- Work to be completed
Go line by line through the entries and show those that hold the string "libstdc".

- Extracted records
⟨

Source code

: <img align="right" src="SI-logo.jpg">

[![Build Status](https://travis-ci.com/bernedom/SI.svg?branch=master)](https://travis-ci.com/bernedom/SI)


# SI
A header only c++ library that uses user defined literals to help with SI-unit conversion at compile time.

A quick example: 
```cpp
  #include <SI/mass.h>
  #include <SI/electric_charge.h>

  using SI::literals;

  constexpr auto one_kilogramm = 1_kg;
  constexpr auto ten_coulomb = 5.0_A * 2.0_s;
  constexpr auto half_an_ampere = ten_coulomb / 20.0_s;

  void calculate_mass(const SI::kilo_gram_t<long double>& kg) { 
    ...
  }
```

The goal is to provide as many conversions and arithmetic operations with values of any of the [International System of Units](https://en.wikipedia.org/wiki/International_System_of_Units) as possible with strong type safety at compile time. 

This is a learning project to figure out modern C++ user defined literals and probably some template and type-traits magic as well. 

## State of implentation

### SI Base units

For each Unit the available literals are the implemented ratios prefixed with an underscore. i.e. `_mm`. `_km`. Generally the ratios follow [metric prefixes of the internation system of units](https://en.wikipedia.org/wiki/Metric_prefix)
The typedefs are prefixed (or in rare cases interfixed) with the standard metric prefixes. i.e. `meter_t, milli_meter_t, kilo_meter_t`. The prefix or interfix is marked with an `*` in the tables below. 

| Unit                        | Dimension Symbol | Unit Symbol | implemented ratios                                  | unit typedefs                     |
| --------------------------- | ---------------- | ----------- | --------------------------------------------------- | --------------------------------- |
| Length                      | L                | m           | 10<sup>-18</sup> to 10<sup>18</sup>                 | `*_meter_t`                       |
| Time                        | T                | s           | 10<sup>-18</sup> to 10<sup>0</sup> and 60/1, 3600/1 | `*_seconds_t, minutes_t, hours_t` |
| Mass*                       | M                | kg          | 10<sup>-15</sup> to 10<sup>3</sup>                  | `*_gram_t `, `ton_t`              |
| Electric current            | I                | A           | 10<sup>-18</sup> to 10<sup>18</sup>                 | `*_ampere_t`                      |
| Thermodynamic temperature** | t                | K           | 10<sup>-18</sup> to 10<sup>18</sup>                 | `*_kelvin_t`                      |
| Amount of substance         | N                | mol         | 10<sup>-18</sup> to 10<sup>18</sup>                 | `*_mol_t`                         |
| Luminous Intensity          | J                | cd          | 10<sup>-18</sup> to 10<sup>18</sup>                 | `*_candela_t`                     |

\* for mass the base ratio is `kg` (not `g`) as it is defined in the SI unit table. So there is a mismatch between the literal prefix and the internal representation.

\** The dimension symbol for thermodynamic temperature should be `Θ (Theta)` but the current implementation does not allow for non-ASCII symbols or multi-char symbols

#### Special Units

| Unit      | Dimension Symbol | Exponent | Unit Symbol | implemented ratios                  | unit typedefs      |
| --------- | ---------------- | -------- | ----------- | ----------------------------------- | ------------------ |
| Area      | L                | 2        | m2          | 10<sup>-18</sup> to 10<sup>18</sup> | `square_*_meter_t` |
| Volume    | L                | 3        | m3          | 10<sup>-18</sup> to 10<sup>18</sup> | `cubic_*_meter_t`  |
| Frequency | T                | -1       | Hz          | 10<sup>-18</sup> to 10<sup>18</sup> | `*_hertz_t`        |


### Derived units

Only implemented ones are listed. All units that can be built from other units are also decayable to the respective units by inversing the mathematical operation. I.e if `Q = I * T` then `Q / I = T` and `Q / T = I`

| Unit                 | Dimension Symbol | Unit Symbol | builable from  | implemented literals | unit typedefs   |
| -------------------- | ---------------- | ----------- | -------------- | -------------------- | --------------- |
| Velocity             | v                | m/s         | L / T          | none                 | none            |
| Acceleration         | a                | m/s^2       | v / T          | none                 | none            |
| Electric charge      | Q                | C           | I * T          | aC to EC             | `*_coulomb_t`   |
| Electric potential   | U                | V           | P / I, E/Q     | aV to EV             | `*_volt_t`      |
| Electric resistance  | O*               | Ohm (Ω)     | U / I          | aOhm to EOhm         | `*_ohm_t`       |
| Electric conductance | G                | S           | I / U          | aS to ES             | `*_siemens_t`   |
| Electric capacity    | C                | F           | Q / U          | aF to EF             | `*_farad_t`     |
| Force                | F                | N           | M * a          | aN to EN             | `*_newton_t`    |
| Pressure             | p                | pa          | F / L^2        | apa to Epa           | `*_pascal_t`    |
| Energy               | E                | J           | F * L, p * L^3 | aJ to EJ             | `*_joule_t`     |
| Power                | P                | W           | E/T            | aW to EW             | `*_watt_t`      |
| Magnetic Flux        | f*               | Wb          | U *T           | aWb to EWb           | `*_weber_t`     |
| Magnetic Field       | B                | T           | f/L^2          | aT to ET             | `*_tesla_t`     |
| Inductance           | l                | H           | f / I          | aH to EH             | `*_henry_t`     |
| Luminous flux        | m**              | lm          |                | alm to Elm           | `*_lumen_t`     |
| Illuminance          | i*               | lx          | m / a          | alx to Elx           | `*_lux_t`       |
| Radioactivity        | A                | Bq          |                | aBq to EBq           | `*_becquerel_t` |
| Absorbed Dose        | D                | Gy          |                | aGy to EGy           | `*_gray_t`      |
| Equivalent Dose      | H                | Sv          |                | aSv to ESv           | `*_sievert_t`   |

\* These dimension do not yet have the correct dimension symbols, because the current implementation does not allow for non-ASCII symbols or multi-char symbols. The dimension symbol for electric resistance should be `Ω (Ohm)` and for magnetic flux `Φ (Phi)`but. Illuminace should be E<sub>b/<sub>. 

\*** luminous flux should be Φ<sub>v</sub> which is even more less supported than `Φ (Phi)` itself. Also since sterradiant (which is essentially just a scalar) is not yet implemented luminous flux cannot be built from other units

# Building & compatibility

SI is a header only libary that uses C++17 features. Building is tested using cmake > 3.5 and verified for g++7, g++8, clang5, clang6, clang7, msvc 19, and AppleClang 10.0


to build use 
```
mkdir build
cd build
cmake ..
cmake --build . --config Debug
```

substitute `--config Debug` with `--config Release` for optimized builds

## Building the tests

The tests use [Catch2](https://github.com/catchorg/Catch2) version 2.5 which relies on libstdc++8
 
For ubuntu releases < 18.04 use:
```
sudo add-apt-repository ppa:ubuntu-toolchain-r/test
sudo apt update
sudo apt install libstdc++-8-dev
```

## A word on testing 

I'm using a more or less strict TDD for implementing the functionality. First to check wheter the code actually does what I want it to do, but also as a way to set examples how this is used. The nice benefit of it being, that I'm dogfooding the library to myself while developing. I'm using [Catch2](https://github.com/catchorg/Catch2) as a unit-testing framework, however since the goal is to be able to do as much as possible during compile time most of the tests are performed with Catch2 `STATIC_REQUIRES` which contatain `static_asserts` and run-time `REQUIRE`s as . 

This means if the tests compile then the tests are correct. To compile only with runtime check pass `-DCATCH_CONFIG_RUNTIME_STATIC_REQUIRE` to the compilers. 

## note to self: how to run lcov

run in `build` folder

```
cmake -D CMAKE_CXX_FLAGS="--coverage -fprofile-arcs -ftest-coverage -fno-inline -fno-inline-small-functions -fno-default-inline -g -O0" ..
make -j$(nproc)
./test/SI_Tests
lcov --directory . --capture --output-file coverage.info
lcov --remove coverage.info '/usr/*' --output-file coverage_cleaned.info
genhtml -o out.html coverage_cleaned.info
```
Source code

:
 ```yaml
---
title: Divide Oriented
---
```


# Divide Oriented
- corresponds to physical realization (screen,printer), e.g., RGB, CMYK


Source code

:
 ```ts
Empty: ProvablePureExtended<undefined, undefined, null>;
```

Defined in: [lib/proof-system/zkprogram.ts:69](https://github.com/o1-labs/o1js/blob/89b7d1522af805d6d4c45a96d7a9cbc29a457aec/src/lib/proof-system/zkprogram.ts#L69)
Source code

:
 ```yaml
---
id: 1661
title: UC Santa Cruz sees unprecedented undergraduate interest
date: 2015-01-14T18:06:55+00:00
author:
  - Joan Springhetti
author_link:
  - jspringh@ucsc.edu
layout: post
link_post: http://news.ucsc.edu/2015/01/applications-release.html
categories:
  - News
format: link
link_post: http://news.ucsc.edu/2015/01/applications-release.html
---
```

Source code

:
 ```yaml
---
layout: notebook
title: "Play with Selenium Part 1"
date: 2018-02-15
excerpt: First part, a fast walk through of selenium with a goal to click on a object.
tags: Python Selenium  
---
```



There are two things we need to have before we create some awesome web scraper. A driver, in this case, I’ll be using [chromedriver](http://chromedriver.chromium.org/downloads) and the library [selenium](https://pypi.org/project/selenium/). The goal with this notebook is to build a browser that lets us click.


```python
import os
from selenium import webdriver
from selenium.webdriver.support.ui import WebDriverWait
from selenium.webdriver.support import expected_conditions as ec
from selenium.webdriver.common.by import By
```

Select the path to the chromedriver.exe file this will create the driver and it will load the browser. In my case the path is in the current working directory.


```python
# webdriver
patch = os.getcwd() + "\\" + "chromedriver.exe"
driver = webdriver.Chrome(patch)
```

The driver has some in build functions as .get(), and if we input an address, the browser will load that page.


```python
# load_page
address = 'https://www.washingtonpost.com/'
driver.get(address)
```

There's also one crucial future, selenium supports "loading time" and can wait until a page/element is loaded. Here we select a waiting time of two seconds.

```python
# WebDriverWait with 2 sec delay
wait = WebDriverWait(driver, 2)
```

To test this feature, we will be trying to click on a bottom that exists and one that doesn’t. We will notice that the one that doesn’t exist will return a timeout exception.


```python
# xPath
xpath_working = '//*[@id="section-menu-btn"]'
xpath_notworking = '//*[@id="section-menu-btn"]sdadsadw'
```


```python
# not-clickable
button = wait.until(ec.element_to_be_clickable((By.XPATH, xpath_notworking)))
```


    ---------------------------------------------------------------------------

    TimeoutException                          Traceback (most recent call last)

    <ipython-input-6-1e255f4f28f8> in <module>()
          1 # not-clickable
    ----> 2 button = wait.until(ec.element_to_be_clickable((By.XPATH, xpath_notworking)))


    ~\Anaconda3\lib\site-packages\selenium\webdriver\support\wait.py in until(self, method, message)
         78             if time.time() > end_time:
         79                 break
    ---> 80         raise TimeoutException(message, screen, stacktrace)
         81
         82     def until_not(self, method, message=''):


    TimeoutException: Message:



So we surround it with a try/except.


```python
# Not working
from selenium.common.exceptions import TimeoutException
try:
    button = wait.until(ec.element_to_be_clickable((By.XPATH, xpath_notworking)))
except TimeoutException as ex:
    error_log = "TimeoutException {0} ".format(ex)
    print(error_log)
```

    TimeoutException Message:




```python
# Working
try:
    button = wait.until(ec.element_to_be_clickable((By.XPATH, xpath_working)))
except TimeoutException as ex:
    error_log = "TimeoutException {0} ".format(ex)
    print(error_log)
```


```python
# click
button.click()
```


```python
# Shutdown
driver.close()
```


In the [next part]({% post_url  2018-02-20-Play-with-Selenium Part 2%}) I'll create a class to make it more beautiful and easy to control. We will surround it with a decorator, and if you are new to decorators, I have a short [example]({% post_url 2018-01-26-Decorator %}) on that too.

⟩

- Your solution
The tests use [Catch2](https://github.com/catchorg/Catch2) version 2.5 which relies on libstdc++8
sudo apt install libstdc++-8-dev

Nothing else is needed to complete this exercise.